STRANGER THAN FICTION (ish): The Orphan Master's Son, by Adam Johnson

Johnson, Adam. The Orphan Master's Son. Random House: 2012.

Okay, technically this book is fiction, or at least fictionalized. But it’s got a haunting amount of truthiness, all the same. From the accounts of abductions of Japanese by North Korean agents to the exploration of how to survive in a totalitarian regime, it all feels plenty real. So perhaps I should dub it “As Strange As the Truth”, because even though individual characters were invented for this book, and the author writes plenty of speeches for Kim Jong Il despite having no way on earth to verify if the Dear Leader ever actually uttered something like that, those speeches sound all too plausible, and the characters heartrendingly vivid as they suffer.

It’s the best treatment, fictional(ized) or otherwise, of North Korea ever, in my opinion, and also, apparently, in the opinion of the people who were handing out the Pulitzer Prize in 2013. But does it really belong in this series, which is supposed to be devoted to factual, non-fiction writing whose content is so bizarre it reads like fiction? My answer is an emphatic yes, and here’s why.
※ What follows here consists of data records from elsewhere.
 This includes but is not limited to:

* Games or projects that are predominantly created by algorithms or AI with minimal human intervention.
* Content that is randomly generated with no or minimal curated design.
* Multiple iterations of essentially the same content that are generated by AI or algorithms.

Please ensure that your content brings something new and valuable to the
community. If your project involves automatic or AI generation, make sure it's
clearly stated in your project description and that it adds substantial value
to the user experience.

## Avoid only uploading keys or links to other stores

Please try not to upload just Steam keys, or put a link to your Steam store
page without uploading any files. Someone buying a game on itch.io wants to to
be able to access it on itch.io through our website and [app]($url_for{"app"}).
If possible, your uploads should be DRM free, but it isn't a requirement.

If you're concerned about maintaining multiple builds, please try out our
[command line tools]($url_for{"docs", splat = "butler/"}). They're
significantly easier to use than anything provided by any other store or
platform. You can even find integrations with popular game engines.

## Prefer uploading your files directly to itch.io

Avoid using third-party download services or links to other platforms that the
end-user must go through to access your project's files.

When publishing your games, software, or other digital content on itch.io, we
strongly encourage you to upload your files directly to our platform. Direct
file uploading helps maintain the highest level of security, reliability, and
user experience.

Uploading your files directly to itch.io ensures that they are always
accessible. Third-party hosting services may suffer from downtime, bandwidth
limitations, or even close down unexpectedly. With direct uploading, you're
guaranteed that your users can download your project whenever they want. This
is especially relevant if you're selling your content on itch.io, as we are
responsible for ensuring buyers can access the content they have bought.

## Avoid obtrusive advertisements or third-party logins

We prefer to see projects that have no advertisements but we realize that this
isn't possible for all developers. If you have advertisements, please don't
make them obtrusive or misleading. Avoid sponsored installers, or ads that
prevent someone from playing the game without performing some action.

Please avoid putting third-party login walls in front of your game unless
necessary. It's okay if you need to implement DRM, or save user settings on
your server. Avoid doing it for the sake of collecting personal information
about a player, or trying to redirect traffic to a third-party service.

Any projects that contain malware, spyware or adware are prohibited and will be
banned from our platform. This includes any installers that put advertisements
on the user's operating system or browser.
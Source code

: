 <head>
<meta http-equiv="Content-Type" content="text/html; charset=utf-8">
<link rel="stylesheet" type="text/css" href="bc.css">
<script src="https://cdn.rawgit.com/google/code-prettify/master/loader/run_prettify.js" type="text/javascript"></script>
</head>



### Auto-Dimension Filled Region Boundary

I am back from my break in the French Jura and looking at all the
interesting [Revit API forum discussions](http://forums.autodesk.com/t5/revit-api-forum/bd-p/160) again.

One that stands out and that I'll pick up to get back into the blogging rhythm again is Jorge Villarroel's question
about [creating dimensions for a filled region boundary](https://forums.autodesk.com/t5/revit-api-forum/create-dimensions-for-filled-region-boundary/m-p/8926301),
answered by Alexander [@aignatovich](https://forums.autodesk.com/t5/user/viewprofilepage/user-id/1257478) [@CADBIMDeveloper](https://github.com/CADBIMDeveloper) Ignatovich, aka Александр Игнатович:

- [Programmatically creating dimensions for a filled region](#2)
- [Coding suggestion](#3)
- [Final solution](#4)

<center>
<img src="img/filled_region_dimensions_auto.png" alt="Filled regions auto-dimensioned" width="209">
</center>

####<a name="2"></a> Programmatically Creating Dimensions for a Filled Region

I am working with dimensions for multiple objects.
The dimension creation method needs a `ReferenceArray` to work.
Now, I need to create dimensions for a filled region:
I don’t know of a single factual account of everyday life in contemporary North Korea, and while any such book would doubtless be stranger, indeed, than fiction, the absence of credible information makes any such reportage nigh impossible. Instead, with so little hard data about what life is actually like day to day in North Korea, fiction is the only option left. But rather than taking the literary low road and focusing on only the upper echelon of decision-makers, Johnson took the opposite tack, filling his account with ordinary characters so realistic their suffering cannot fail but to batter the reader with punishing waves of empathy.
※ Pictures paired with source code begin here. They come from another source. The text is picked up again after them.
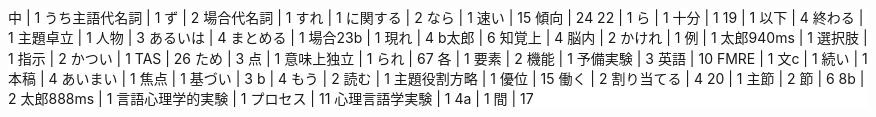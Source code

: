 中 | 1
うち主語代名詞 | 1
ず | 2
場合代名詞 | 1
すれ | 1
に関する | 2
なら | 1
速い | 15
傾向 | 24
22 | 1
ら | 1
十分 | 1
19 | 1
以下 | 4
終わる | 1
主題卓立 | 1
人物 | 3
あるいは | 4
まとめる | 1
場合23b | 1
現れ | 4
b太郎 | 6
知覚上 | 4
脳内 | 2
かけれ | 1
例 | 1
太郎940ms | 1
選択肢 | 1
指示 | 2
かつい | 1
TAS | 26
ため | 3
点 | 1
意味上独立 | 1
られ | 67
各 | 1
要素 | 2
機能 | 1
予備実験 | 3
英語 | 10
FMRE | 1
文c | 1
続い | 1
本稿 | 4
あいまい | 1
焦点 | 1
基づい | 3
b | 4
もう | 2
読む | 1
主題役割方略 | 1
優位 | 15
働く | 2
割り当てる | 4
20 | 1
主節 | 2
節 | 6
8b | 2
太郎888ms | 1
言語心理学的実験 | 1
プロセス | 11
心理言語学実験 | 1
4a | 1
間 | 17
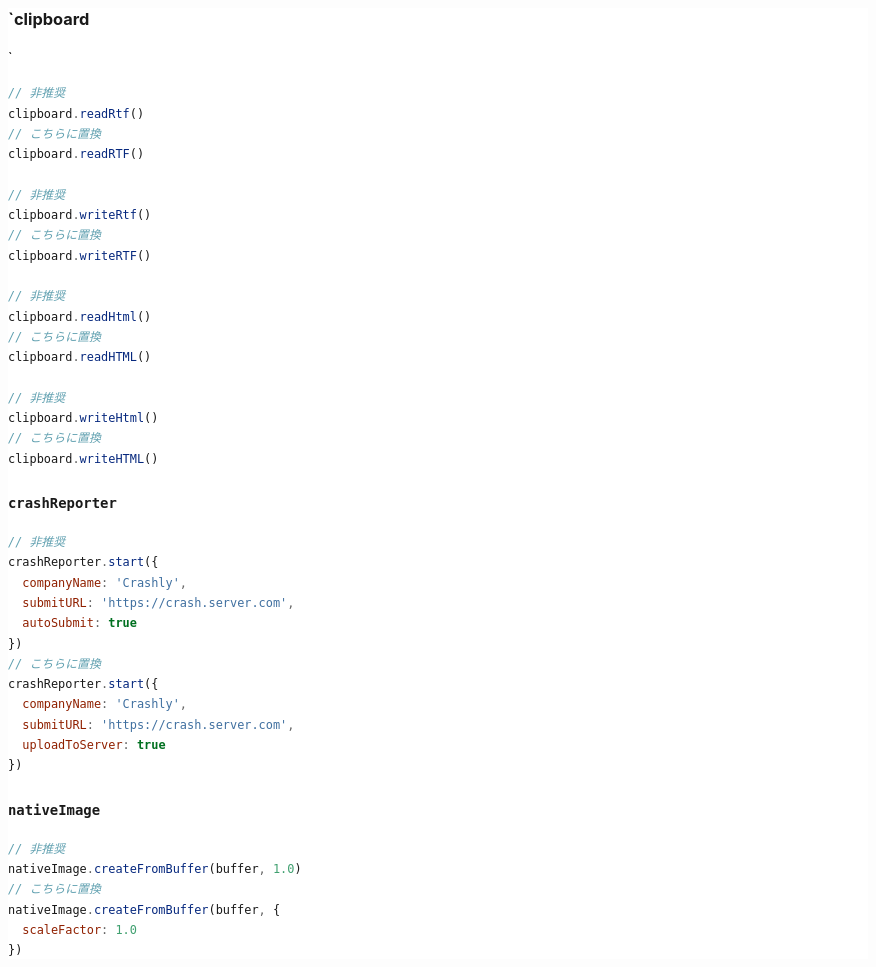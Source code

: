 ### `clipboard
`

```js
// 非推奨
clipboard.readRtf()
// こちらに置換
clipboard.readRTF()

// 非推奨
clipboard.writeRtf()
// こちらに置換
clipboard.writeRTF()

// 非推奨
clipboard.readHtml()
// こちらに置換
clipboard.readHTML()

// 非推奨
clipboard.writeHtml()
// こちらに置換
clipboard.writeHTML()
```

### `crashReporter`

```js
// 非推奨
crashReporter.start({
  companyName: 'Crashly',
  submitURL: 'https://crash.server.com',
  autoSubmit: true
})
// こちらに置換
crashReporter.start({
  companyName: 'Crashly',
  submitURL: 'https://crash.server.com',
  uploadToServer: true
})
```

### `nativeImage`

```js
// 非推奨
nativeImage.createFromBuffer(buffer, 1.0)
// こちらに置換
nativeImage.createFromBuffer(buffer, {
  scaleFactor: 1.0
})
```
How has Johnson managed this miracle? Everyone knows “those North Koreans” are all brainwashed idiots, blind to the reality of their horrible state, and anyone with such a condescending attitude, when witnessing the plight of the North Koreans, can only experience the ugliest emotion of all: pity. What Johnson does is build empathy for the ordinary North Koreans from the bottom up, so that when we witness Park Jun Do (i.e., John Doe) caught in the merciless horns of an impossible dilemma, we wince, not in patronizing pity, but in genuine commiseration. Johnson has made the reality of totalitarian life visible, and while he certainly doesn’t condone such a system of government, he has managed to humanize its internal victims.
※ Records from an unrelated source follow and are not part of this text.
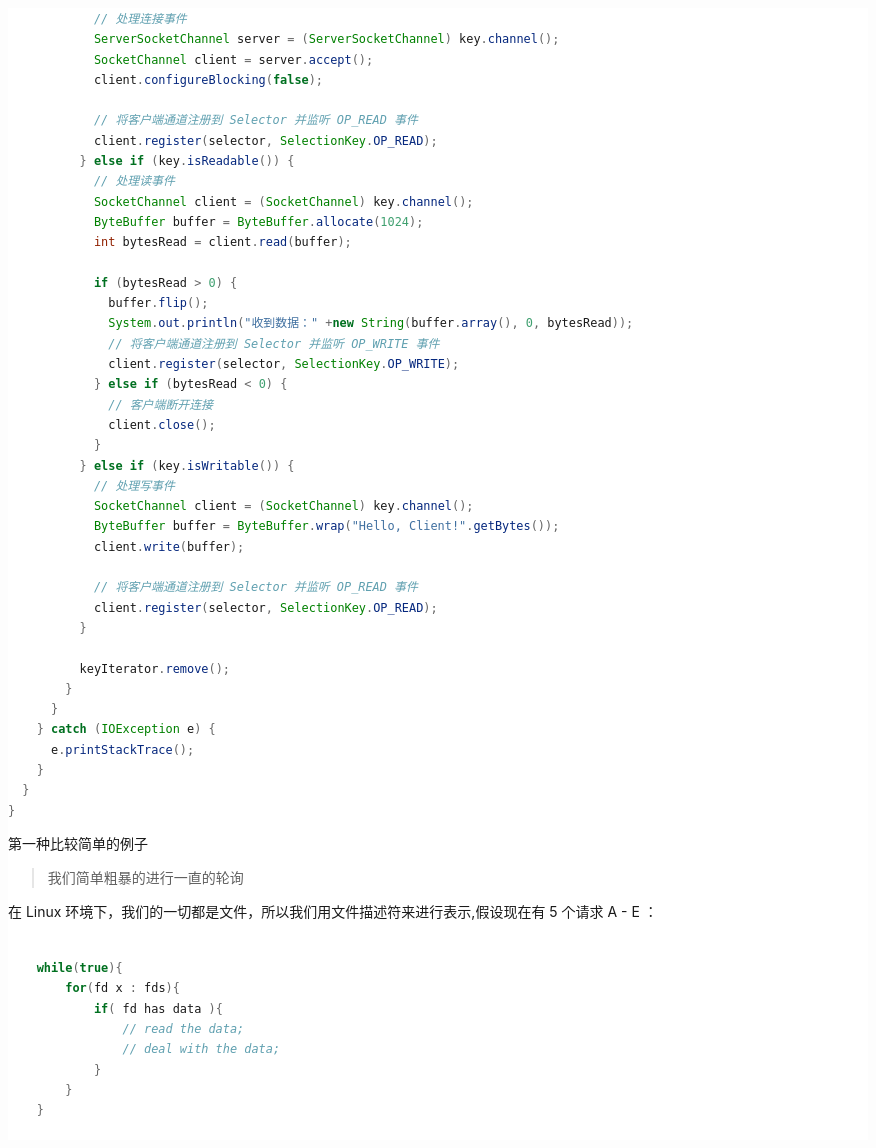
 ```java
            // 处理连接事件
            ServerSocketChannel server = (ServerSocketChannel) key.channel();
            SocketChannel client = server.accept();
            client.configureBlocking(false);

            // 将客户端通道注册到 Selector 并监听 OP_READ 事件
            client.register(selector, SelectionKey.OP_READ);
          } else if (key.isReadable()) {
            // 处理读事件
            SocketChannel client = (SocketChannel) key.channel();
            ByteBuffer buffer = ByteBuffer.allocate(1024);
            int bytesRead = client.read(buffer);

            if (bytesRead > 0) {
              buffer.flip();
              System.out.println("收到数据：" +new String(buffer.array(), 0, bytesRead));
              // 将客户端通道注册到 Selector 并监听 OP_WRITE 事件
              client.register(selector, SelectionKey.OP_WRITE);
            } else if (bytesRead < 0) {
              // 客户端断开连接
              client.close();
            }
          } else if (key.isWritable()) {
            // 处理写事件
            SocketChannel client = (SocketChannel) key.channel();
            ByteBuffer buffer = ByteBuffer.wrap("Hello, Client!".getBytes());
            client.write(buffer);

            // 将客户端通道注册到 Selector 并监听 OP_READ 事件
            client.register(selector, SelectionKey.OP_READ);
          }

          keyIterator.remove();
        }
      }
    } catch (IOException e) {
      e.printStackTrace();
    }
  }
}
```



第一种比较简单的例子
> 我们简单粗暴的进行一直的轮询

在 Linux 环境下，我们的一切都是文件，所以我们用文件描述符来进行表示,假设现在有 5 个请求 A - E ：

```java

    while(true){
        for(fd x : fds){
            if( fd has data ){
                // read the data;
                // deal with the data;
            }
        }
    }
    
```
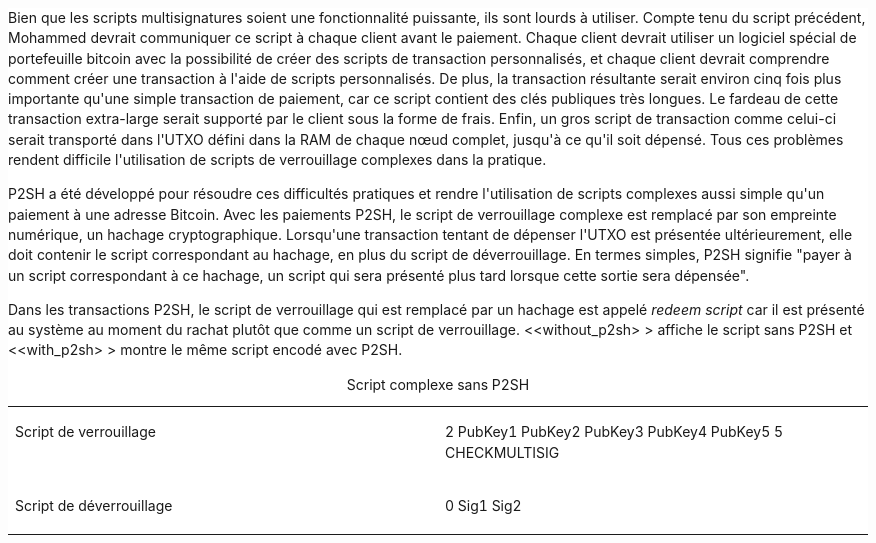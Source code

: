 Bien que les scripts multisignatures soient une fonctionnalité
puissante, ils sont lourds à utiliser. Compte tenu du script précédent,
Mohammed devrait communiquer ce script à chaque client avant le
paiement. Chaque client devrait utiliser un logiciel spécial de
portefeuille bitcoin avec la possibilité de créer des scripts de
transaction personnalisés, et chaque client devrait comprendre comment
créer une transaction à l'aide de scripts personnalisés. De plus, la
transaction résultante serait environ cinq fois plus importante qu'une
simple transaction de paiement, car ce script contient des clés
publiques très longues. Le fardeau de cette transaction extra-large
serait supporté par le client sous la forme de frais. Enfin, un gros
script de transaction comme celui-ci serait transporté dans l'UTXO
défini dans la RAM de chaque nœud complet, jusqu'à ce qu'il soit
dépensé. Tous ces problèmes rendent difficile l'utilisation de scripts
de verrouillage complexes dans la pratique.

P2SH a été développé pour résoudre ces difficultés pratiques et rendre
l'utilisation de scripts complexes aussi simple qu'un paiement à une
adresse Bitcoin. Avec les paiements P2SH, le script de verrouillage
complexe est remplacé par son empreinte numérique, un hachage
cryptographique. Lorsqu'une transaction tentant de dépenser l'UTXO est
présentée ultérieurement, elle doit contenir le script correspondant au
hachage, en plus du script de déverrouillage. En termes simples, P2SH
signifie "payer à un script correspondant à ce hachage, un script qui
sera présenté plus tard lorsque cette sortie sera dépensée".

<span class="indexterm"></span><span class="indexterm"></span> <span
class="indexterm"></span>Dans les transactions P2SH, le script de
verrouillage qui est remplacé par un hachage est appelé *redeem script*
car il est présenté au système au moment du rachat plutôt que comme un
script de verrouillage. &lt;&lt;without\_p2sh&gt; &gt; affiche le script
sans P2SH et &lt;&lt;with\_p2sh&gt; &gt; montre le même script encodé
avec P2SH.

<table>
<caption>Script complexe sans P2SH</caption>
<colgroup>
<col style="width: 50%" />
<col style="width: 50%" />
</colgroup>
<tbody>
<tr class="odd">
<td style="text-align: left;"><p>Script de verrouillage</p></td>
<td style="text-align: left;"><p>2 PubKey1 PubKey2 PubKey3 PubKey4
PubKey5 5 CHECKMULTISIG</p></td>
</tr>
<tr class="even">
<td style="text-align: left;"><p>Script de déverrouillage</p></td>
<td style="text-align: left;"><p>0 Sig1 Sig2</p></td>
</tr>
</tbody>
</table>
Tim O’Brien wrote once about the proverbial soldier falling on a grenade to save a battalion, and used this unlikely idea to meditate about stories and truth. If all we mean by ‘truth’ is ‘factual accuracy’, then we are forced to admit this sort of story is probably not true; it would be more accurate to say that in most cases, the soldier gets shredded but his sacrifice isn’t enough to save the people around him, and in a few cases the grenade doesn’t explode at all, and so forth. But what if we have a wider definition of ‘truth’—a definition that emphasizes emotional bonds more than factual accuracy? In that case, the soldier who successfully absorbed the explosion of a grenade and thereby saved his fellow soldiers’ lives might be even truer than the more accurate story of his sacrifice having been meaningless.

It is in this sense that The Orphan Master’s Son, I believe, belongs in the Stranger than Fiction camp after all. It’s possible that not a single incident covered by the book happened in quite the way it was described, that many, perhaps all of the details in the book are in some sense inaccurate, but do we really read non-fiction only for ‘facts’? Not at all—we read to quench a thirst for something more than that. There is no meaningful difference, to my mind, between fact and fiction, provided of course that a sort of “O’Brien truth” lies at the heart of the fictional endeavor to tell its readers something true.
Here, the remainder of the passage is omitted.